Even before the arrival of metallurgy to the Greece and surrounding areas, these territories produced constant stream of simple stone, clay and bone decoration items. After the arrival of Bronze Age, Greeks began creating more and more complicated designs eventually producing jewelry that reflected the wealth and power of nobility and rulers. Jewelry in ancient Greece was viewed as a symbol of power, social status, ward against evil, celebration of the gods and was most often used by female members of wealthy class. Even though they received techniques for making gold items from the nearby kingdoms of Egypt and Mesopotamia around 3 thousand years ago, they managed to retain they unique style that was remain unchanged in the centuries that followed.
Development of great Greek Mycenaean civilization brought the first great rise of jewelry use. Gold became primary decorative raw material, although silver, lead, bronze and various alloys were also used.
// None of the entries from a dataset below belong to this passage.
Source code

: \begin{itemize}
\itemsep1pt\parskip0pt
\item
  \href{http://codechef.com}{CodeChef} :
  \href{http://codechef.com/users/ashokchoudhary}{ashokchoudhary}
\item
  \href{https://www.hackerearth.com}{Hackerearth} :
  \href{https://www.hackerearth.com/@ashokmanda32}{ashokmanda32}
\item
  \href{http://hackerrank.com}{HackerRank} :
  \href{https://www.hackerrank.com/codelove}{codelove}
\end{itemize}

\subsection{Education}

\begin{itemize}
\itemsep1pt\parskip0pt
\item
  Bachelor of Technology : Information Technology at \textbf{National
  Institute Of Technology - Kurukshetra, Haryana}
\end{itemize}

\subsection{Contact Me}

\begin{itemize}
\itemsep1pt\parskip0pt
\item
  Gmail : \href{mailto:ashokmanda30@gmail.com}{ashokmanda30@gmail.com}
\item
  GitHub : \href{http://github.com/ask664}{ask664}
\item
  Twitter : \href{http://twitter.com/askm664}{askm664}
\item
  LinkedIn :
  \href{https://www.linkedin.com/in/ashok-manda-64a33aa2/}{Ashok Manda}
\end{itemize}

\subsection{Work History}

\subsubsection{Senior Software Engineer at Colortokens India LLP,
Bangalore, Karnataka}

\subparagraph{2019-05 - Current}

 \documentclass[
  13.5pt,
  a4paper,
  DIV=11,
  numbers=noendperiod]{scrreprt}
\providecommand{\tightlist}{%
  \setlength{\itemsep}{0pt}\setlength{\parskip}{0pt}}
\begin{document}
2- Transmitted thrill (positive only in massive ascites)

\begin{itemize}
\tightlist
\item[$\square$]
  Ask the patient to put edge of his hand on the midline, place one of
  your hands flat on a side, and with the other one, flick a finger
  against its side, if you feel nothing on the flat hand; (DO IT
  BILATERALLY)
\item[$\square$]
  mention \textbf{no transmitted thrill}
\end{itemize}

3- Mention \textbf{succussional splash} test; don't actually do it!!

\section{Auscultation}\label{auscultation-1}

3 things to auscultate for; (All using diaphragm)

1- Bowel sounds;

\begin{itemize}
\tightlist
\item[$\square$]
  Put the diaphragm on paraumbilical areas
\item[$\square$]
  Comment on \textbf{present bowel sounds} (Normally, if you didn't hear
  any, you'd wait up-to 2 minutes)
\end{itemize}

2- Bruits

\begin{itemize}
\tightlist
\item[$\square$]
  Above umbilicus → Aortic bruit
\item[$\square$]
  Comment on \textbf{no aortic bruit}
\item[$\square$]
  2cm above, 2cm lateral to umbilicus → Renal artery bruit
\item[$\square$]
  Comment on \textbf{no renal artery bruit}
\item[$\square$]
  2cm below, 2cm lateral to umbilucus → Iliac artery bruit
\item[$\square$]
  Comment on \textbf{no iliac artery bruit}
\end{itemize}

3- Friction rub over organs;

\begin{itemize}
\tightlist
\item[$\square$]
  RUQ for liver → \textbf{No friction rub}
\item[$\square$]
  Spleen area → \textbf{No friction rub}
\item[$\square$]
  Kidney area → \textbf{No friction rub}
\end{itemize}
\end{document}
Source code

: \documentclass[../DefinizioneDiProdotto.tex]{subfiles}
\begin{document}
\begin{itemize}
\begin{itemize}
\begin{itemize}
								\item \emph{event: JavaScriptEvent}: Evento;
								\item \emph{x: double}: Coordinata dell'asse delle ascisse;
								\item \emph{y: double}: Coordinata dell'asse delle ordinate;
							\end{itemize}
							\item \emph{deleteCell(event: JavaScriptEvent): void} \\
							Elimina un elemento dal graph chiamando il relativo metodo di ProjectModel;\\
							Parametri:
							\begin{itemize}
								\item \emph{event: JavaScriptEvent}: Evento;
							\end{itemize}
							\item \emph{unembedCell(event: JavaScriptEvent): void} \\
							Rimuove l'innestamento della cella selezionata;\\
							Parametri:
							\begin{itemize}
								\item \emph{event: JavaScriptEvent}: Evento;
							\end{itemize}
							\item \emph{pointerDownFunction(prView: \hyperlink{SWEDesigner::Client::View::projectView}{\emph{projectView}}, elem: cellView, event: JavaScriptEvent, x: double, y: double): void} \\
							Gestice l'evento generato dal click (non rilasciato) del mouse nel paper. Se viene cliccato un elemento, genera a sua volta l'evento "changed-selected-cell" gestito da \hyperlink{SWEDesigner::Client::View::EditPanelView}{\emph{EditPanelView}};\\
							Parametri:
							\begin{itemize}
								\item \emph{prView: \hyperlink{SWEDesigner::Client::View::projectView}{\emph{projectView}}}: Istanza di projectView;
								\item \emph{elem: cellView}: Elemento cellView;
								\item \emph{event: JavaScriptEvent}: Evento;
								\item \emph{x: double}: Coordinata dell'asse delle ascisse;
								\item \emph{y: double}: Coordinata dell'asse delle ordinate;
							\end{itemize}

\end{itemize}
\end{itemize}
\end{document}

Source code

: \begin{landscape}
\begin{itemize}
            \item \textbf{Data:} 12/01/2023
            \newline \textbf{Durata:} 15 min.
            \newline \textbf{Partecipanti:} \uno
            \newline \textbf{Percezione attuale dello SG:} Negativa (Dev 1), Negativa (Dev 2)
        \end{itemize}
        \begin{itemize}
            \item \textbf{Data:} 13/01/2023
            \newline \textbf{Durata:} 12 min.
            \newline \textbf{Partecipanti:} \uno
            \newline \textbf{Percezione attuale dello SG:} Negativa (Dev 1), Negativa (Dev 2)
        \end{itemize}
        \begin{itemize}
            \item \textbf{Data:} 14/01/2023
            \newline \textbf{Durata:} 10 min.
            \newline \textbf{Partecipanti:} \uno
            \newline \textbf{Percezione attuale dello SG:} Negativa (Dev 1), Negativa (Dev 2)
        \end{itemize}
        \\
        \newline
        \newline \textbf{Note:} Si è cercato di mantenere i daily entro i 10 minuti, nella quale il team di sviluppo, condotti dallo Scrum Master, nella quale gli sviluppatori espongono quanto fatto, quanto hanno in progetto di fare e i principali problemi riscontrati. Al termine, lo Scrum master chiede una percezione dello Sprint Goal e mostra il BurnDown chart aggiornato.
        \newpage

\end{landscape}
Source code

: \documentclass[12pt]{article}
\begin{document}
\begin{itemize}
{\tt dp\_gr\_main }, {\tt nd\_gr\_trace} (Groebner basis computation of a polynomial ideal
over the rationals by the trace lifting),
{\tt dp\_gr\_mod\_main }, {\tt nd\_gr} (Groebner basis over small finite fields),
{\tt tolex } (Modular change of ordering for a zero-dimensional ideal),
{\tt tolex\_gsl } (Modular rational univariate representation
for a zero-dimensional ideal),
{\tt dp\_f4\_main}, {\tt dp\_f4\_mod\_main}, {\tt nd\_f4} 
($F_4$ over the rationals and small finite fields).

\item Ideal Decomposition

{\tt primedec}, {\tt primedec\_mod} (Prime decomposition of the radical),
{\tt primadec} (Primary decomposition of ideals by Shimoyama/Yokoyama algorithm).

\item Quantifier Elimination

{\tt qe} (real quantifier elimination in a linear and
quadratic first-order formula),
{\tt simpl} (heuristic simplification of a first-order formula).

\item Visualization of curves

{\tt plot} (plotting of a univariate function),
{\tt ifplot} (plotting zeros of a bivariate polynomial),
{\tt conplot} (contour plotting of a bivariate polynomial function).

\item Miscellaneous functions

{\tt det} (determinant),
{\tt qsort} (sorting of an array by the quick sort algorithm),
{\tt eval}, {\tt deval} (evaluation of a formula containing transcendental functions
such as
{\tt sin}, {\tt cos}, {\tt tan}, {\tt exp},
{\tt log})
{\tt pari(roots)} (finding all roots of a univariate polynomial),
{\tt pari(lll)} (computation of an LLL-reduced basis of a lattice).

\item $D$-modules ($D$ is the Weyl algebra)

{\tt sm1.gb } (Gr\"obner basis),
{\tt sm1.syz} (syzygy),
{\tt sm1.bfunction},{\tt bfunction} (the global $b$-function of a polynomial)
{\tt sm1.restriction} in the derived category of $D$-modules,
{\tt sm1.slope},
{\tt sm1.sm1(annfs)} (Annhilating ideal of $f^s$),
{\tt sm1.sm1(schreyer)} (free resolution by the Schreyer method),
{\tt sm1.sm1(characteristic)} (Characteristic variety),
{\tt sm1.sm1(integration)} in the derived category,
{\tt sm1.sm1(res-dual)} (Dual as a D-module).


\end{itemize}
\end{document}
Carefully crafted rings, necklaces and pendants were some of the most known jewelry types from that period. Sadly fall of the Mycenaean civilization brought three hundred years of "dark ages" where culture, technology and entire Greek society almost collapsed. This period finally ended with the coming of Golden Age of Greece when their culture blossomed and enabled advancement of jewel making technology to the next level. Use of molds and thin leafs of gold enabled Greeks to manufacture some of the most beautiful pieces of antique jewelry that are preserved today, and regarded as the masterpieces of highest order. The most popular gemstones were amethysts, pearls, chalcedony, cornelian, garnet and emeralds.
Hellenic period and arrival of Alexander the Great brought influx of gold, precious gems and oriental influences to the Greece, but the fall of the Greece under the control of Roman Empire in 2nd century BC brought many drastic changes to their style of jewelry making. Influences of Christianity and formation of Byzantine Empire enabled the renaissance of their style, spreading of high quality jewelry and great regard toward the skilled jewelers. Sadly even those styles reached its end after conquer of the Greece by Turkey, and eventual independence gained in 1827. By then, clashes of styles that raged in their culture brought the destruction of many ancient works of art that were melted and modified to look more in line to the new modern European style.